## Your objective
Each record must be retyped word for word.

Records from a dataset
:::::
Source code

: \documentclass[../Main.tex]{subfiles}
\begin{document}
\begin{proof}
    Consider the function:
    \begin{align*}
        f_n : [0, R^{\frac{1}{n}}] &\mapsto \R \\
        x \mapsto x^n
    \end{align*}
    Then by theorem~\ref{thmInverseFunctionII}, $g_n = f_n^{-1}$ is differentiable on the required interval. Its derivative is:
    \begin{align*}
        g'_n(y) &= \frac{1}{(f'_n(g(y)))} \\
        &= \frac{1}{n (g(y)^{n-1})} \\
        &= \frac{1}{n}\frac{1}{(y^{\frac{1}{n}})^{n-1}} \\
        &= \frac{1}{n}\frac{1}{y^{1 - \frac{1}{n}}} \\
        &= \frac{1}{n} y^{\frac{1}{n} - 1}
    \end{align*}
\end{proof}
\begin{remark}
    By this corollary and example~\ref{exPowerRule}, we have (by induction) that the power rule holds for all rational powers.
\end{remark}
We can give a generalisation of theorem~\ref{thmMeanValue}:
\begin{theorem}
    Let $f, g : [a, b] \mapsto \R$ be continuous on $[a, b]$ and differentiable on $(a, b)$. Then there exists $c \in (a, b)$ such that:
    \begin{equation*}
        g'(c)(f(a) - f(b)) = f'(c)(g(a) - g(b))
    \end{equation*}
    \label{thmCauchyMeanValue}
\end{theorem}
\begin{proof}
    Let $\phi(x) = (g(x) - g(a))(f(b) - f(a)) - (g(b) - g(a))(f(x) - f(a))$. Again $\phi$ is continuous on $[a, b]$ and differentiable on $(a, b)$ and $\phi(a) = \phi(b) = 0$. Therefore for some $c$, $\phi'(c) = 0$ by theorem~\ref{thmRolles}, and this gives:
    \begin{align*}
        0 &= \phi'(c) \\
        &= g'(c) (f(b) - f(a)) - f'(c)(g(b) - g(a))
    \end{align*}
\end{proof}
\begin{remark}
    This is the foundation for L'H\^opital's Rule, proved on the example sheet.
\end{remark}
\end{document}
:::::
## Solution below
Source code

: \documentclass[../Main.tex]{subfiles}
\begin{document}
\begin{proof}
    Consider the function:
    \begin{align*}
        f_n : [0, R^{\frac{1}{n}}] &\mapsto \R \\
        x \mapsto x^n
    \end{align*}
    Then by theorem~\ref{thmInverseFunctionII}, $g_n = f_n^{-1}$ is differentiable on the required interval. Its derivative is:
    \begin{align*}
        g'_n(y) &= \frac{1}{(f'_n(g(y)))} \\
        &= \frac{1}{n (g(y)^{n-1})} \\
        &= \frac{1}{n}\frac{1}{(y^{\frac{1}{n}})^{n-1}} \\
        &= \frac{1}{n}\frac{1}{y^{1 - \frac{1}{n}}} \\
        &= \frac{1}{n} y^{\frac{1}{n} - 1}
    \end{align*}
\end{proof}
\begin{remark}
    By this corollary and example~\ref{exPowerRule}, we have (by induction) that the power rule holds for all rational powers.
\end{remark}
We can give a generalisation of theorem~\ref{thmMeanValue}:
\begin{theorem}
    Let $f, g : [a, b] \mapsto \R$ be continuous on $[a, b]$ and differentiable on $(a, b)$. Then there exists $c \in (a, b)$ such that:
    \begin{equation*}
        g'(c)(f(a) - f(b)) = f'(c)(g(a) - g(b))
    \end{equation*}
    \label{thmCauchyMeanValue}
\end{theorem}
\begin{proof}
    Let $\phi(x) = (g(x) - g(a))(f(b) - f(a)) - (g(b) - g(a))(f(x) - f(a))$. Again $\phi$ is continuous on $[a, b]$ and differentiable on $(a, b)$ and $\phi(a) = \phi(b) = 0$. Therefore for some $c$, $\phi'(c) = 0$ by theorem~\ref{thmRolles}, and this gives:
    \begin{align*}
        0 &= \phi'(c) \\
        &= g'(c) (f(b) - f(a)) - f'(c)(g(b) - g(a))
    \end{align*}
\end{proof}
\begin{remark}
    This is the foundation for L'H\^opital's Rule, proved on the example sheet.
\end{remark}
\end{document}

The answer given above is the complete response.